05/14/2009 11:00PM

Letters to the Editor


Maryland lacks two key elements of 'boutique' status

In his May 13 column, "One czar's plan to save Maryland," Andrew Beyer promoted the notion of transforming Pimlico to simply a "boutique" meet in the mold of Saratoga, Del Mar, and Keeneland. That plan has two inescapable flaws beyond the poor conditions at Pimlico itself.

First, the other three tracks are in states with year-round racing and a bigger pool of horses to draw from. Shrinking Maryland to a one-month operation may result in horses leaving the state and never returning.

Second, and more problematic, is that the other three tracks are distinct destinations for the casual fan. Saratoga and Del Mar are summer oases and vacation spots, while Keeneland is firmly ingrained into racing culture and Kentucky life. It's very optimistic to think Baltimore can replicate these situations.

Angelo Grasso - Chappaqua, N.Y.

Defense of trainer told a partial tale

I just read the amusing but outrageous May 10 letter to the Racing Form, "Owner steps up to defend Mullins as racing good guy," regarding Jeff Mullins, written by David Lanzman.

The one thing Lanzman failed to mention was the numerous drug infractions Mr. Mullins has had since he has been training for Lanzman. It is obvious that winning is the only thing that counts to some people in racing, and that integrity and honesty do not belong in the sport.
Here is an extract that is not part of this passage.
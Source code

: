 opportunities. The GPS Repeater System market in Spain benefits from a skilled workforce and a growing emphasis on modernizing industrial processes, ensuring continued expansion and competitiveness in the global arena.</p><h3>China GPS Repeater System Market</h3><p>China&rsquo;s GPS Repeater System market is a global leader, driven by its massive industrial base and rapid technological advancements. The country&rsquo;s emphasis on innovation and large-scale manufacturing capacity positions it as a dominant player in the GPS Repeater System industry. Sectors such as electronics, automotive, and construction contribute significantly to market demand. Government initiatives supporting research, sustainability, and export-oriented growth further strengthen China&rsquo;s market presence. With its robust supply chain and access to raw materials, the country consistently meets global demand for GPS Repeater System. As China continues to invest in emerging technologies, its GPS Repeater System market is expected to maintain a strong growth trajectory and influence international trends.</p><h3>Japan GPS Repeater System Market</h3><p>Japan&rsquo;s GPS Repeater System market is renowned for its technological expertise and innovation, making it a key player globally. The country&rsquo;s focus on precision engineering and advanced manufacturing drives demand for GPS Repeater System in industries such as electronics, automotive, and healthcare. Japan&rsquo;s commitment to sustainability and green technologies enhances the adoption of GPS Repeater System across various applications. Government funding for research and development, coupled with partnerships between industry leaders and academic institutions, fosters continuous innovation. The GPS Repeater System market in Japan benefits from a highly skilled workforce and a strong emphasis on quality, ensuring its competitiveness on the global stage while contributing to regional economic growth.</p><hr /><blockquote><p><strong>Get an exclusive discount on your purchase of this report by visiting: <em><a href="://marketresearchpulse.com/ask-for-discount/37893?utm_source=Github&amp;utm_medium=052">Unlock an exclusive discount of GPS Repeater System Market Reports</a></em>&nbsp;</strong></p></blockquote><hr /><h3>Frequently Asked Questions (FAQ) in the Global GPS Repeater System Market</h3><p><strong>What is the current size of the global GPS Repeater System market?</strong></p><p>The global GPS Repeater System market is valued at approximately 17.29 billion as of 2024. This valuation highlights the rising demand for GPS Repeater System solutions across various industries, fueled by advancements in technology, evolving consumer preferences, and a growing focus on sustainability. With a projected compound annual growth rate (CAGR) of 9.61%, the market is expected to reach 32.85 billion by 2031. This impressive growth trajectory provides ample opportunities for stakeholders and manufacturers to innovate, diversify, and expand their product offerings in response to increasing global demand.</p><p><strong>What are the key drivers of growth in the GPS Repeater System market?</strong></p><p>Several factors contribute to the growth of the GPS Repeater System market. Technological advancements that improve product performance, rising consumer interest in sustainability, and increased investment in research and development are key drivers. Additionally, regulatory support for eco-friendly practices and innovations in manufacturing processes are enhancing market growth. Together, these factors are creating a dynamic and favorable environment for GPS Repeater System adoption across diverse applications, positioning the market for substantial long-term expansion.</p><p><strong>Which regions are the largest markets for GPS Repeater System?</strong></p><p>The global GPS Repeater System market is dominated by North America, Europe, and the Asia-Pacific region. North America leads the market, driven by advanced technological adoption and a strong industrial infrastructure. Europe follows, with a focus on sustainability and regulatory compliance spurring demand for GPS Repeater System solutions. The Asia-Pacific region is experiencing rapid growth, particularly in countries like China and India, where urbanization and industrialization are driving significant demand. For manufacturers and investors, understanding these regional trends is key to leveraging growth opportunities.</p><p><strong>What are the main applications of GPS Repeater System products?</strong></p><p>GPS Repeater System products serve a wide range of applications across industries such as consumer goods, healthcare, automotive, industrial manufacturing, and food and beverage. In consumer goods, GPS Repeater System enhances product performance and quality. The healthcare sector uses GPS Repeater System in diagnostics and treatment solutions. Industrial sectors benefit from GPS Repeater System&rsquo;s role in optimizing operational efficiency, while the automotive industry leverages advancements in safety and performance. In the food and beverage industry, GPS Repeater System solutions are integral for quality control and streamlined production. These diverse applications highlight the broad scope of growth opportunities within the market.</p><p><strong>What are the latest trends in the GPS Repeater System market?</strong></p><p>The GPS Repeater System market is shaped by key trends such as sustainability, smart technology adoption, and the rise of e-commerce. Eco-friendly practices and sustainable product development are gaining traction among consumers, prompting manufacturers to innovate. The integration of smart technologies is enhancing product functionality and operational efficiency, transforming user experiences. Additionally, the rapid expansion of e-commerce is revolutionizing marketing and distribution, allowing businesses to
I sadly agree with Lanzman's stated objective: Jeff Mullins is unfortunately the face of racing today.

Sandy Weinstock - Sherman Oaks, Calif.

Another recalls the Mullins touch

The May 10 letter in support of trainer Jeff Mullins rang true to me.

In March 2005 I owned a racehorse named Hesabully, who had just finished fifth in the Baldwin Stakes at Santa Anita. The day after the race I received a call from my trainer, Jeff Mullins, informing me that my horse had an ankle injury and would be unable to race for eight to 10 months

Before the Baldwin, my horse had won two allowance races in a row, so it was very disappointing news. Most people don't realize it takes a lot of luck just to get your horse in the starting gate. I can tell you from experience that Mullins and his stable always put the horse first, and that's why he is one of the very best trainers in our sport.

It's very unfortunate that we will never know what might have been if I Want Revenge had gotten his Kentucky Derby start, but I think it is a sure bet that Jeff Mullins will be back in the Derby. Let's hope the racing gods can be a little more kind next time to a guy who always puts his horses first.

Frankie Ciesielski - New York City

Racing must adapt to changing times

I read with interest Andrew Beyer's April 29 column, "One vision of the future overlooks the racing," addressing Churchill Downs's new vision of its own business. The fact that the company is pursuing profit and diversified earnings should come as no surprise to anyone, since these are things that public companies aspire to.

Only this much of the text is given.